-- What to work on --
Would you please set down the lines of the data from the one containing "chữ thứ 479" to the final line, exactly and only those?
:: The data ::
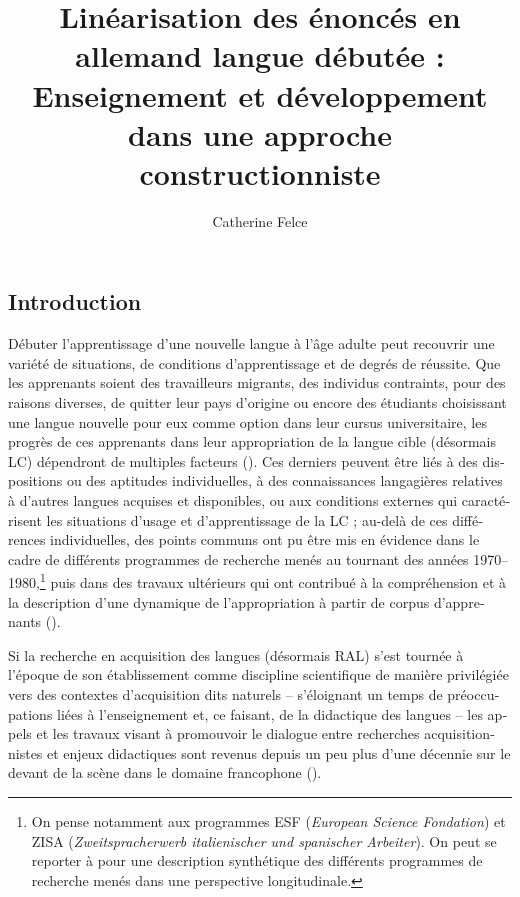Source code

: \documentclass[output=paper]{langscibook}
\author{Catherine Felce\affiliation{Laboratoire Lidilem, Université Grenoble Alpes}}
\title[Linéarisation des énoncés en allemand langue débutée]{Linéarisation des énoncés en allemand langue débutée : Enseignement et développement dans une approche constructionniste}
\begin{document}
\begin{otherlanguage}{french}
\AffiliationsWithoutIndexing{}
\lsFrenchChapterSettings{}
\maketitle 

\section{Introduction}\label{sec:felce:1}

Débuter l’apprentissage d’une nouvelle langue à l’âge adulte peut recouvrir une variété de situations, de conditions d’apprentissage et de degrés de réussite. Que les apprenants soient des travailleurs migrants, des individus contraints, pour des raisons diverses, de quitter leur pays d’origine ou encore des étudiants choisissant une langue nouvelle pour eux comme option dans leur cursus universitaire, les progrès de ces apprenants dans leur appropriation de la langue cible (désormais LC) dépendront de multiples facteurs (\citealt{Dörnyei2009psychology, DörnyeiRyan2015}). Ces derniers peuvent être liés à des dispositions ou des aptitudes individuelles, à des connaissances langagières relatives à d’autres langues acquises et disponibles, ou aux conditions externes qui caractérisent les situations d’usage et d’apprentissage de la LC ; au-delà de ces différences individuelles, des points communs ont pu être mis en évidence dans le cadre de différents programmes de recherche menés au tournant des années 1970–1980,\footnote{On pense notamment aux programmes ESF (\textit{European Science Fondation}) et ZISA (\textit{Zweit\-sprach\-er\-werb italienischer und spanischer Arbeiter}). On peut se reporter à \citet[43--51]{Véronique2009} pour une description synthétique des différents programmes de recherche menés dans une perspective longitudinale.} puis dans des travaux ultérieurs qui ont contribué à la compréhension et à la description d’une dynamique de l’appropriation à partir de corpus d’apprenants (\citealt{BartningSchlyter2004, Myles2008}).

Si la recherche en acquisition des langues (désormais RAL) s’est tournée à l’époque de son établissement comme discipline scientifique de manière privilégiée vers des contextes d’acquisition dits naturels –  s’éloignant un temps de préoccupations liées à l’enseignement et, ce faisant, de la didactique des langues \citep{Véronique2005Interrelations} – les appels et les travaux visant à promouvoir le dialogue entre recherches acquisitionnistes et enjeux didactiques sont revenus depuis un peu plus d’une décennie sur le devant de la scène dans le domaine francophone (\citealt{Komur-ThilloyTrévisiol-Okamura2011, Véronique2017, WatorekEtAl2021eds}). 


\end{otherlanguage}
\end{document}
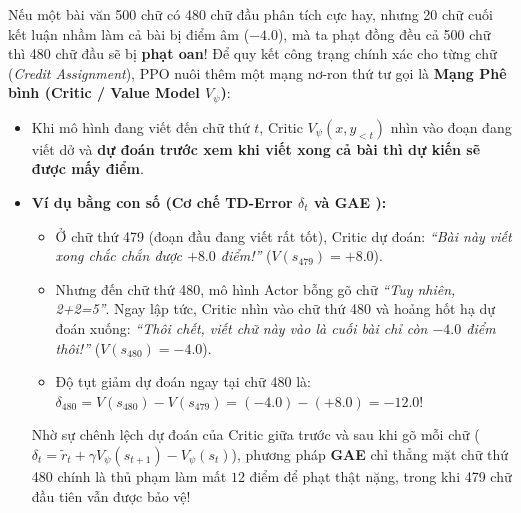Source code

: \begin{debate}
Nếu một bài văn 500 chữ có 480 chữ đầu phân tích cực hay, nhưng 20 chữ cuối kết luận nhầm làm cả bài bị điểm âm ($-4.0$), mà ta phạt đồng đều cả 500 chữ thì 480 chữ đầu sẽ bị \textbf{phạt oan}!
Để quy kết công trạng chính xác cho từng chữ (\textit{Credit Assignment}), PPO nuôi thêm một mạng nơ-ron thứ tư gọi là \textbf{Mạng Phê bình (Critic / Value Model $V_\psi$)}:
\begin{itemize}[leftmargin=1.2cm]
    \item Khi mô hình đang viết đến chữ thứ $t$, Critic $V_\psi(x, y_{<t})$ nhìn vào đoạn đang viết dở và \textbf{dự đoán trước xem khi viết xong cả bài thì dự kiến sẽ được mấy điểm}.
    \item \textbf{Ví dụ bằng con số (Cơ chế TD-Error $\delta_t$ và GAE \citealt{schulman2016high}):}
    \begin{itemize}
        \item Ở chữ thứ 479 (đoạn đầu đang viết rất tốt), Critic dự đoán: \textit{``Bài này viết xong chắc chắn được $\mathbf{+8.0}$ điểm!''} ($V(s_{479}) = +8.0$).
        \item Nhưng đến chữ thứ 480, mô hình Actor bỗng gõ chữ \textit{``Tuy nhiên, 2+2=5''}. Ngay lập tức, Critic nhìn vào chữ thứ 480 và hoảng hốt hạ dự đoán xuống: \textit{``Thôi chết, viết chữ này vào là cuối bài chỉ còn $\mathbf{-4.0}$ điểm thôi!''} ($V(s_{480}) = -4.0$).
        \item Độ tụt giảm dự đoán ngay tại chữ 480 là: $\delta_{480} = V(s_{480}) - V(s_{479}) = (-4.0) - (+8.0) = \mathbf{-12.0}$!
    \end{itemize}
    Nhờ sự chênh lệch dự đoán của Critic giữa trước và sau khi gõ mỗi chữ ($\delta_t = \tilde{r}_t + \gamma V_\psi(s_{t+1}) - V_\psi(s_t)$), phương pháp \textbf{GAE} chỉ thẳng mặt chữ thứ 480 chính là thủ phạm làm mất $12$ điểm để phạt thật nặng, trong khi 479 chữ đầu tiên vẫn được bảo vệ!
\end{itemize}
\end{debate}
:::
-- Task answer --
        \item Ở chữ thứ 479 (đoạn đầu đang viết rất tốt), Critic dự đoán: \textit{``Bài này viết xong chắc chắn được $\mathbf{+8.0}$ điểm!''} ($V(s_{479}) = +8.0$).
        \item Nhưng đến chữ thứ 480, mô hình Actor bỗng gõ chữ \textit{``Tuy nhiên, 2+2=5''}. Ngay lập tức, Critic nhìn vào chữ thứ 480 và hoảng hốt hạ dự đoán xuống: \textit{``Thôi chết, viết chữ này vào là cuối bài chỉ còn $\mathbf{-4.0}$ điểm thôi!''} ($V(s_{480}) = -4.0$).
        \item Độ tụt giảm dự đoán ngay tại chữ 480 là: $\delta_{480} = V(s_{480}) - V(s_{479}) = (-4.0) - (+8.0) = \mathbf{-12.0}$!
    \end{itemize}
    Nhờ sự chênh lệch dự đoán của Critic giữa trước và sau khi gõ mỗi chữ ($\delta_t = \tilde{r}_t + \gamma V_\psi(s_{t+1}) - V_\psi(s_t)$), phương pháp \textbf{GAE} chỉ thẳng mặt chữ thứ 480 chính là thủ phạm làm mất $12$ điểm để phạt thật nặng, trong khi 479 chữ đầu tiên vẫn được bảo vệ!
\end{itemize}
\end{debate}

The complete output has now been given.